Stored items:

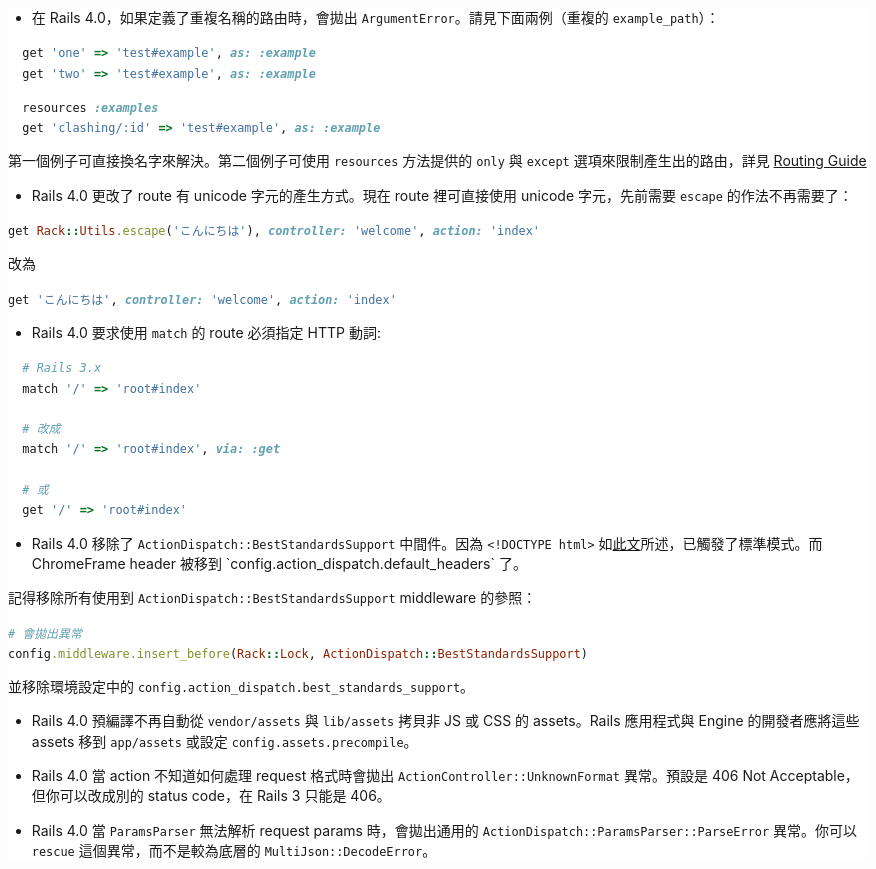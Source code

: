 * 在 Rails 4.0，如果定義了重複名稱的路由時，會拋出 `ArgumentError`。請見下面兩例（重複的 `example_path`）：

```ruby
  get 'one' => 'test#example', as: :example
  get 'two' => 'test#example', as: :example
```

```ruby
  resources :examples
  get 'clashing/:id' => 'test#example', as: :example
```

第一個例子可直接換名字來解決。第二個例子可使用 `resources` 方法提供的 `only` 與 `except` 選項來限制產生出的路由，詳見 [Routing Guide](/guides/edge-translation/routing-zh_TW.md#restricting-the-routes-created)

* Rails 4.0 更改了 route 有 unicode 字元的產生方式。現在 route 裡可直接使用 unicode 字元，先前需要 `escape` 的作法不再需要了：

```ruby
get Rack::Utils.escape('こんにちは'), controller: 'welcome', action: 'index'
```

改為

```ruby
get 'こんにちは', controller: 'welcome', action: 'index'
```

* Rails 4.0 要求使用 `match` 的 route 必須指定 HTTP 動詞:

```ruby
  # Rails 3.x
  match '/' => 'root#index'

  # 改成
  match '/' => 'root#index', via: :get

  # 或
  get '/' => 'root#index'
```

* Rails 4.0 移除了 `ActionDispatch::BestStandardsSupport` 中間件。因為 `<!DOCTYPE html>` 如[此文](http://msdn.microsoft.com/en-us/library/jj676915(v=vs.85).aspx)所述，已觸發了標準模式。而 ChromeFrame header 被移到 `config.action_dispatch.default_headers` 了。

記得移除所有使用到 `ActionDispatch::BestStandardsSupport` middleware 的參照：

```ruby
# 會拋出異常
config.middleware.insert_before(Rack::Lock, ActionDispatch::BestStandardsSupport)
```

並移除環境設定中的 `config.action_dispatch.best_standards_support`。

* Rails 4.0 預編譯不再自動從 `vendor/assets` 與 `lib/assets` 拷貝非 JS 或 CSS 的  assets。Rails 應用程式與 Engine 的開發者應將這些 assets 移到 `app/assets` 或設定 `config.assets.precompile`。

* Rails 4.0 當 action 不知道如何處理 request 格式時會拋出 `ActionController::UnknownFormat` 異常。預設是 406 Not Acceptable，但你可以改成別的 status code，在 Rails 3 只能是 406。

* Rails 4.0 當 `ParamsParser` 無法解析 request params 時，會拋出通用的 `ActionDispatch::ParamsParser::ParseError` 異常。你可以 `rescue` 這個異常，而不是較為底層的 `MultiJson::DecodeError`。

— AIM OF THE TASK —
The complete set of records should be written out again, pictures excluded.

— SOLUTION TO THIS TASK —
Source code

: * 在 Rails 4.0，如果定義了重複名稱的路由時，會拋出 `ArgumentError`。請見下面兩例（重複的 `example_path`）：

```ruby
  get 'one' => 'test#example', as: :example
  get 'two' => 'test#example', as: :example
```

```ruby
  resources :examples
  get 'clashing/:id' => 'test#example', as: :example
```

第一個例子可直接換名字來解決。第二個例子可使用 `resources` 方法提供的 `only` 與 `except` 選項來限制產生出的路由，詳見 [Routing Guide](/guides/edge-translation/routing-zh_TW.md#restricting-the-routes-created)

* Rails 4.0 更改了 route 有 unicode 字元的產生方式。現在 route 裡可直接使用 unicode 字元，先前需要 `escape` 的作法不再需要了：

```ruby
get Rack::Utils.escape('こんにちは'), controller: 'welcome', action: 'index'
```

改為

```ruby
get 'こんにちは', controller: 'welcome', action: 'index'
```

* Rails 4.0 要求使用 `match` 的 route 必須指定 HTTP 動詞:

```ruby
  # Rails 3.x
  match '/' => 'root#index'

  # 改成
  match '/' => 'root#index', via: :get

  # 或
  get '/' => 'root#index'
```

* Rails 4.0 移除了 `ActionDispatch::BestStandardsSupport` 中間件。因為 `<!DOCTYPE html>` 如[此文](http://msdn.microsoft.com/en-us/library/jj676915(v=vs.85).aspx)所述，已觸發了標準模式。而 ChromeFrame header 被移到 `config.action_dispatch.default_headers` 了。

記得移除所有使用到 `ActionDispatch::BestStandardsSupport` middleware 的參照：

```ruby
# 會拋出異常
config.middleware.insert_before(Rack::Lock, ActionDispatch::BestStandardsSupport)
```

並移除環境設定中的 `config.action_dispatch.best_standards_support`。

* Rails 4.0 預編譯不再自動從 `vendor/assets` 與 `lib/assets` 拷貝非 JS 或 CSS 的  assets。Rails 應用程式與 Engine 的開發者應將這些 assets 移到 `app/assets` 或設定 `config.assets.precompile`。

* Rails 4.0 當 action 不知道如何處理 request 格式時會拋出 `ActionController::UnknownFormat` 異常。預設是 406 Not Acceptable，但你可以改成別的 status code，在 Rails 3 只能是 406。

* Rails 4.0 當 `ParamsParser` 無法解析 request params 時，會拋出通用的 `ActionDispatch::ParamsParser::ParseError` 異常。你可以 `rescue` 這個異常，而不是較為底層的 `MultiJson::DecodeError`。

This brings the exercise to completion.